2. Innovation in the field of new energy batteries: Upgrading of solid electrolyte and separator technologies
In the field of lithium batteries, breakthroughs have been made in the research and development of all-solid-state electrolyte membranes with polysilazane as the binder. Experimental data show that the ionic conductivity of the electrolyte membrane using a specific structure of polysilazane has been significantly improved, and its moisture resistance has been enhanced by more than 30% compared to traditional materials. Moreover, it maintains stable performance within the temperature range of -50 ℃ to 200℃. Meanwhile, the new separator technology composed of polysilazane and polyurethane enhances mechanical properties through hydrogen bonds, reducing the risk of thermal runaway of lithium batteries in high-temperature environments by 50%.
The polysilazane nanoparticles (OPSZ NPs) developed by a certain research team, when used as the anode material for lithium-ion batteries, achieved a specific capacity of 585.45mAh/g after 400 cycles at a current density of 1A/g, with a capacity attenuation of only 0.0172% per cycle, demonstrating excellent energy storage stability. This achievement provides crucial support for the commercialization of the next generation of high-energy-density batteries.

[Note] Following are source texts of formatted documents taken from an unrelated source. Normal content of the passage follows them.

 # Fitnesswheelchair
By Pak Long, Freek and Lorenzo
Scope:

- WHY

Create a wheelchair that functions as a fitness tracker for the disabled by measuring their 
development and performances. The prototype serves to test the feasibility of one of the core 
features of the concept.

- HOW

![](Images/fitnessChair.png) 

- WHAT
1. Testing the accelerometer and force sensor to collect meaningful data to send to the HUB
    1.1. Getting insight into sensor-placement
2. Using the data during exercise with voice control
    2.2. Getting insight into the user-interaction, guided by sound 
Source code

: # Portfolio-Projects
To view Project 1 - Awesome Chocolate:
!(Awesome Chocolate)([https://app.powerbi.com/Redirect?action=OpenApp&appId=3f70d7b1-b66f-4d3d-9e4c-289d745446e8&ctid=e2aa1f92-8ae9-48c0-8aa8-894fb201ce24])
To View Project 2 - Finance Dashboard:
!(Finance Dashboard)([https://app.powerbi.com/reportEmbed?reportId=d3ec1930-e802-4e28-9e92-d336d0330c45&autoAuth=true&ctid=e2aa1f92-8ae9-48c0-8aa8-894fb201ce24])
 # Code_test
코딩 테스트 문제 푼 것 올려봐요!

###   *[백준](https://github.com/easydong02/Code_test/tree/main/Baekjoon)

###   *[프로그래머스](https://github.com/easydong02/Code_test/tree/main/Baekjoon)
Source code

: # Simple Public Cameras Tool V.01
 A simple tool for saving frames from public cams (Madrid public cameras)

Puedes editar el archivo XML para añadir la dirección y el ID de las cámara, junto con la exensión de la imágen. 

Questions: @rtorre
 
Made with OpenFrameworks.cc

3. Technological innovation in environmentally friendly coatings has reduced the cost of full-scenario protection by 30%
Through the nano-alumina composite process, the polysilazane coating achieves the integration of three functions: high-temperature resistance, corrosion resistance and water resistance. Under high-temperature and high-humidity conditions, the dielectric properties of the coating remain stable, and its adhesion is more than twice that of traditional solutions. The protective mechanisms include the SiO₂ thermal barrier layer formed by the cleavage of silicon-nitrogen bonds, water vapor barrier of the organosilicon network, and chemical bonding between active groups and metal substrates.
Compared with the traditional laminated construction scheme, single-layer polysilazane coating can reduce maintenance costs by 30% and has been applied in extreme scenarios such as steel structures of offshore platforms and geothermal pipelines. The R&D team is currently working on room-temperature curing technology to expand its application in precision fields such as electronic device sealing.

4. Breakthroughs in semiconductor packaging and 3D printing technology
In the semiconductor field, polysilazane is used as a low dielectric constant material (k=2.5-3.0) in the silicon via (TSV) insulation layer of 2.5D/3D packaging, reducing signal delay by 15% compared to traditional polyimide. Its nanoscale flatness (film thickness uniformity ±3%) meets the high-frequency transmission requirements of 5G/6G and has achieved mid-to-low-end substitution in 3D NAND chip manufacturing.
In the field of additive manufacturing, a team from Shandong University of Technology has developed a highly photosensitive polysilazane precursor through chemical modification, achieving a ceramic yield of 79.92% and a linear shrinkage rate of 23.31%. They have successfully realized the light-curing 3D printing of SiCN ceramics, providing a new path for the preparation of complex structural components.